Needless to say, Natalia’s grandfather, a man of science, a rationalist, is maddened by this imperturbable little fortune-teller and tries to prove that Gavran is a charlatan until, in a gorgeously rendered scene, they meet on a hotel balcony overlooking a besieged Muslim town that the doctor knows will be razed the following morning.
But it is the third story, the one of a woman who falls in love with a tiger, that vaults Obreht’s novel from the pleasingly quirky to the insanely great. Part allegory, part bildungsroman, this tale, told from the perspective of Natalia’s grandfather when he was a nine-year-old boy in the early months of the Second World War, follows a tiger freed from his cage when the zoo is destroyed by German bombs. The tiger, “yellow-eyed and bright as a blood moon,” is first sighted high on a ridge above the small mountain town where Natalia’s grandfather grew up, but soon the famished beast is making forays into the village where, as Natalia’s young grandfather soon learns, he is being harbored by the deaf-mute wife of the town’s coarse and violent butcher. This is a novel that moves crab-wise, by digression, and early on this can be annoying, but with “The Tiger’s Wife” sections, which arrive in small, savory slices wedged between the more bland chunks of framing plot, frustration turns to delicious anticipation.
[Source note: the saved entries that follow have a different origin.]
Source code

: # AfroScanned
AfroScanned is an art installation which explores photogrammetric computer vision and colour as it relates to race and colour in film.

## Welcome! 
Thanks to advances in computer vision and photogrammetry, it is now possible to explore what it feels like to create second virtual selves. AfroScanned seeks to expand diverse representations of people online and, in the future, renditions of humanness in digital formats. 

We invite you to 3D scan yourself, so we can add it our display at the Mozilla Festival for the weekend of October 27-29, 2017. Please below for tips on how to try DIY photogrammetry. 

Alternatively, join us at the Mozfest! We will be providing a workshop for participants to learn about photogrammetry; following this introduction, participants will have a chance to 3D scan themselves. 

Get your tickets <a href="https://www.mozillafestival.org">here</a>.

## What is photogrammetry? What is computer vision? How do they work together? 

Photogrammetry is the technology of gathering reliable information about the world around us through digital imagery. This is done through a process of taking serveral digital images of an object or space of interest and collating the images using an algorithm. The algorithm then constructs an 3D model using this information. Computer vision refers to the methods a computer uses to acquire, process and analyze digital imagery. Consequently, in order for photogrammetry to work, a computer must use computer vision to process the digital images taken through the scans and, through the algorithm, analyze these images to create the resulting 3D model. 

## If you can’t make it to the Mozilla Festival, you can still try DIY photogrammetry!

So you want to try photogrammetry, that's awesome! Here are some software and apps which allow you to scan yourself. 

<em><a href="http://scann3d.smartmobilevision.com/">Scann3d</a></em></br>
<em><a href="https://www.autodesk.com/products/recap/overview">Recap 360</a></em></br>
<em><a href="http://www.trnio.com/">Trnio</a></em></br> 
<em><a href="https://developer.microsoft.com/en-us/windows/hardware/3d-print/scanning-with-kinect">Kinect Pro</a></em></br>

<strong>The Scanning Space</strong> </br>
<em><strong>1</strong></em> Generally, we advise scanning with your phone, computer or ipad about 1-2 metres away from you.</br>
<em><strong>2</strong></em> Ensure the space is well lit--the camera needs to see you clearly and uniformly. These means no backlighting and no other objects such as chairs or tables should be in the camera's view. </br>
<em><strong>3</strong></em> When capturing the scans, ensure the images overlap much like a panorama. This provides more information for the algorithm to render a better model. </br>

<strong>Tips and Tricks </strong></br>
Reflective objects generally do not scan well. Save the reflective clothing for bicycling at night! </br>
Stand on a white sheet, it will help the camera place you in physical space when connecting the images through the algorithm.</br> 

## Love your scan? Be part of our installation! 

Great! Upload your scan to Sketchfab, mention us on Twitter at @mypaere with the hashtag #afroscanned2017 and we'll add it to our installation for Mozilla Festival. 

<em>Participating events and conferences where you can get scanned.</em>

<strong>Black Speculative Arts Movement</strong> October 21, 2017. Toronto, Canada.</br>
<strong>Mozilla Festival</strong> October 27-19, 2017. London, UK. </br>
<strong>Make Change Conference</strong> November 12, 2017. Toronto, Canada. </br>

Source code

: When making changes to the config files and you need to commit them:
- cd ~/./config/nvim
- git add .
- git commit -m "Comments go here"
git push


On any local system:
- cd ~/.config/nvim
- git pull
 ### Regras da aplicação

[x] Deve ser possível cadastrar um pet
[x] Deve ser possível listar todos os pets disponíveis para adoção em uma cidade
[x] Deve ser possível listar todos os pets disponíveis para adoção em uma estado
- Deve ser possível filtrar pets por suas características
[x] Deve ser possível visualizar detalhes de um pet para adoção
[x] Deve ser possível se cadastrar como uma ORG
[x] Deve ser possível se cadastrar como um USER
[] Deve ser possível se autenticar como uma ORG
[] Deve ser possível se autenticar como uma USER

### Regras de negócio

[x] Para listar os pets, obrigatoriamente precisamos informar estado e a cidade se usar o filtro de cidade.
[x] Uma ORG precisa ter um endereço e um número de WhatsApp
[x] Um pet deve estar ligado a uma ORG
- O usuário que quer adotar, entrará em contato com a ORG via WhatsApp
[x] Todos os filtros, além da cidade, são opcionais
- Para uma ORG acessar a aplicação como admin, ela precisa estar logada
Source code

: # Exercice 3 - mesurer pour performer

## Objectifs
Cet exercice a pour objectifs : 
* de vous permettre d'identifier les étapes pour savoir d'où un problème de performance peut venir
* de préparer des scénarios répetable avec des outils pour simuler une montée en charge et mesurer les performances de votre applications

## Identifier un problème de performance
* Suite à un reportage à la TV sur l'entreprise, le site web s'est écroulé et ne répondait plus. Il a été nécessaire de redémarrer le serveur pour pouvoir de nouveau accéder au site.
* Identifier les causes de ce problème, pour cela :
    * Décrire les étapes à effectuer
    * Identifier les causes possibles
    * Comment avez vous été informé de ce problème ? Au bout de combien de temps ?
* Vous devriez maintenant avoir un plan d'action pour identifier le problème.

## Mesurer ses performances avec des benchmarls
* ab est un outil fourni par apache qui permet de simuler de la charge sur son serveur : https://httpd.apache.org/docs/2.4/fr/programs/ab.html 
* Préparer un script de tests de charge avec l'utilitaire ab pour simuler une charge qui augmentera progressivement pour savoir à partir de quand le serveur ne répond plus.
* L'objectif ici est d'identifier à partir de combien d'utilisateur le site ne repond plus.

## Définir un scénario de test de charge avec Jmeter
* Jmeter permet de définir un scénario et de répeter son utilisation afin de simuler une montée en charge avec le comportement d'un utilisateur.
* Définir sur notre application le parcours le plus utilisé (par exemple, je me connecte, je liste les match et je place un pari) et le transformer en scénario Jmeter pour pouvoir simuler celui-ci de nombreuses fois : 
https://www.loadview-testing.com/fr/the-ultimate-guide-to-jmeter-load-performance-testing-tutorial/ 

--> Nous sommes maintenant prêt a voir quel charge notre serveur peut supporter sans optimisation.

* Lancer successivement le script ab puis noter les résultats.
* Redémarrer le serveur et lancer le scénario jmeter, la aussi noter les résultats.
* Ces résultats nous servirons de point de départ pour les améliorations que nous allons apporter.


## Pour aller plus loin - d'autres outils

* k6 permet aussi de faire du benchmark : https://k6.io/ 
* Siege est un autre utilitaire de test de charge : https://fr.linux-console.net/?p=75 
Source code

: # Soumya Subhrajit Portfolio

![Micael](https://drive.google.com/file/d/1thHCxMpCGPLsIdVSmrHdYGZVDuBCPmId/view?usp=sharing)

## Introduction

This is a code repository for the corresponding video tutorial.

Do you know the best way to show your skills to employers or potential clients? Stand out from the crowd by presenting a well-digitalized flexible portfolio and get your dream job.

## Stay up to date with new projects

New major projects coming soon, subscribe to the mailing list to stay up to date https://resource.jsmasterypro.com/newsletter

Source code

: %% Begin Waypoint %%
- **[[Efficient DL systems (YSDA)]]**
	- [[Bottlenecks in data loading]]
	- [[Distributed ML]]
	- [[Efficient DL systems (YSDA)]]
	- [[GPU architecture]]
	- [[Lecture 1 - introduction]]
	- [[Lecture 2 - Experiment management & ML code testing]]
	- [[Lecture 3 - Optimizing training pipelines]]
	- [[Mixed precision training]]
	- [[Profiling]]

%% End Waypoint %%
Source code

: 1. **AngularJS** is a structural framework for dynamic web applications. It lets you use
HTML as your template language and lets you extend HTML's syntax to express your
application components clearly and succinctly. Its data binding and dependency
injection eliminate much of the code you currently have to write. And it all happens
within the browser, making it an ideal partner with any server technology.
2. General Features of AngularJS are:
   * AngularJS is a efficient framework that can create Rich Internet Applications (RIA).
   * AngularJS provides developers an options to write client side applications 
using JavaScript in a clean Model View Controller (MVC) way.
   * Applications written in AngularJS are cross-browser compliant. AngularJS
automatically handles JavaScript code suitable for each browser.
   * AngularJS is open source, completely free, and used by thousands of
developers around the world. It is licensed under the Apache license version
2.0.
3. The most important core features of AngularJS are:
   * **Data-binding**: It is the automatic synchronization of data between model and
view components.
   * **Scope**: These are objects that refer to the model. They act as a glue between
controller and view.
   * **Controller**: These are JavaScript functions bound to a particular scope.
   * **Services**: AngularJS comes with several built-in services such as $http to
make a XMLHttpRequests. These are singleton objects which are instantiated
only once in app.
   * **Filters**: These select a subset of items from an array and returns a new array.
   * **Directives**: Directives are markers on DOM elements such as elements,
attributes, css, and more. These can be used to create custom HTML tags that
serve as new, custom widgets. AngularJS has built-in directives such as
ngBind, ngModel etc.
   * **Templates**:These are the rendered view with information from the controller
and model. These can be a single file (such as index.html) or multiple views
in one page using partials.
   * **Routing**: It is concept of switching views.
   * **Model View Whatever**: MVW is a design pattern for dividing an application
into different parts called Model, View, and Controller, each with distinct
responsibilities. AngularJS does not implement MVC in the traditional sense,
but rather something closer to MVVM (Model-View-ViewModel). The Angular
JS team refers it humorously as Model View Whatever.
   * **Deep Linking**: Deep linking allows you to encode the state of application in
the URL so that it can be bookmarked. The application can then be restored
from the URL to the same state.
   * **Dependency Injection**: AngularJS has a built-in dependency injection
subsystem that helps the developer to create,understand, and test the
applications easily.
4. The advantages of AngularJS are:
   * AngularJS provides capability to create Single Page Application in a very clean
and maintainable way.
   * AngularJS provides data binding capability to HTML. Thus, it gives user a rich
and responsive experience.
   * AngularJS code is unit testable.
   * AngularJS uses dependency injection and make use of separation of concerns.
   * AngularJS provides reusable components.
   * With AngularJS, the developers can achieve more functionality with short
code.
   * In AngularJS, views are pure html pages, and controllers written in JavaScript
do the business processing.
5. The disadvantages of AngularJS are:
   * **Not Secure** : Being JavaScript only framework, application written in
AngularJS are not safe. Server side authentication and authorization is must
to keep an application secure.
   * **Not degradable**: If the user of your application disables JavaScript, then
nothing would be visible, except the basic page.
Even her most minor characters are given elaborate back stories, each one more baroque and wondrously implausible than the last, which, when taken together, create a vivid, indelible portrait of a village that could only exist in a story, but all the same is more real than any place you will ever visit.
This, finally, I think, is Obreht’s theme, that the stories we tell ourselves are more real than the world we see with our two eyes. This can have fatal consequences, as when the story we tell ourselves is that the Muslim family that has lived next to ours for generations, is in fact part of a barbarian horde that must be driven from the land. Obreht is all too aware of this dark side of storytelling, but she seems to be saying that we cannot live without stories, that we create them naturally, spontaneously, in order to understand those wild edges of our world we cannot make sense of with our eyes alone. In one early flashback scene, set during the bombing of Belgrade, Natalia’s grandfather takes her out onto the street to see yet another zoo animal, in this case an elephant, freed from his cage by war. “No one will ever believe this,” Natalia tells him as the elephant passes them by.
Her grandfather is incredulous:
“You must be joking,” he said. “Look around. Think for a moment. It’s the middle of the night, not a soul anywhere… Not a dog in the gutter. Empty. Except for this elephant – and you’re going to tell your idiot friends about it? Why? Do you think they’ll understand it? Do you think it will matter to them?”
The Tiger’s Wife is Natalia’s – and Obreht’s – answer: I can make them understand, they seem to be saying, I can make them care, but only if I tell the story well enough.